How many lines below include the string "deprecated"? State the number alone.

# EXTRACTED DATA:
• • •

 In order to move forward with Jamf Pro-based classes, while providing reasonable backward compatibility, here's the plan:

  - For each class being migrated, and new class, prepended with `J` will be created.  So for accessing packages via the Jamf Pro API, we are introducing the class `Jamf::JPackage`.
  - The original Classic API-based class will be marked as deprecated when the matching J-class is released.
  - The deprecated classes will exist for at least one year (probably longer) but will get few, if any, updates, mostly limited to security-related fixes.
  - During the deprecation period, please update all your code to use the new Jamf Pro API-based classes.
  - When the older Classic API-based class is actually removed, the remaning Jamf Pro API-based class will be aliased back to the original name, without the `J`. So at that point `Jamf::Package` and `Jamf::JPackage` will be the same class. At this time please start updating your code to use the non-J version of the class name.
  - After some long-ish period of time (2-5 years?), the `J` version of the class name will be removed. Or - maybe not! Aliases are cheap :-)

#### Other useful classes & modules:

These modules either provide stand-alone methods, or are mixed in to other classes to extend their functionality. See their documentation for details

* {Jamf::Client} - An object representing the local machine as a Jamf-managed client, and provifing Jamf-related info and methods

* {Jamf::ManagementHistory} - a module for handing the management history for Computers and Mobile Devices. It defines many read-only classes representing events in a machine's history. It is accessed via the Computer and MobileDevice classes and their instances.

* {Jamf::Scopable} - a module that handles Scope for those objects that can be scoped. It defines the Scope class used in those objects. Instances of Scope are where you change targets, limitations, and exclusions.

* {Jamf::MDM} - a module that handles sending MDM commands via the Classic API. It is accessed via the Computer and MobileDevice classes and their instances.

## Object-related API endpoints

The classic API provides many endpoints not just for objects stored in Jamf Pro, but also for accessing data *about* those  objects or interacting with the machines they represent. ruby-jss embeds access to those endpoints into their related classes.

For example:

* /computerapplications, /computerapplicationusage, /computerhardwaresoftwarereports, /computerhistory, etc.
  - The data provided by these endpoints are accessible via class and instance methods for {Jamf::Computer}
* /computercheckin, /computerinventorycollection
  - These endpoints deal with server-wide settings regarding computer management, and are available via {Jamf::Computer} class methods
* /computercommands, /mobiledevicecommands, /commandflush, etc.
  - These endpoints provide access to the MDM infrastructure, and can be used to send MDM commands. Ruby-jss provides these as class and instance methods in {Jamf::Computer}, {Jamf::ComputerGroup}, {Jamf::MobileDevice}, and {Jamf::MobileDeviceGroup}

• • •

# WRITTEN ANSWER:
2